→ **Instructions to follow**:
Every line containing the word "demonstration" must be pulled from the records.

[Records from a dataset]
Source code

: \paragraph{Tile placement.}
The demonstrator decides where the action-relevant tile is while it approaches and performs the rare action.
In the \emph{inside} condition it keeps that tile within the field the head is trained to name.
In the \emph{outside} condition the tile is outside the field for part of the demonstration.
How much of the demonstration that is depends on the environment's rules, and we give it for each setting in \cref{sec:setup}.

→ **Task response**:
In the \emph{outside} condition the tile is outside the field for part of the demonstration.
How much of the demonstration that is depends on the environment's rules, and we give it for each setting in \cref{sec:setup}.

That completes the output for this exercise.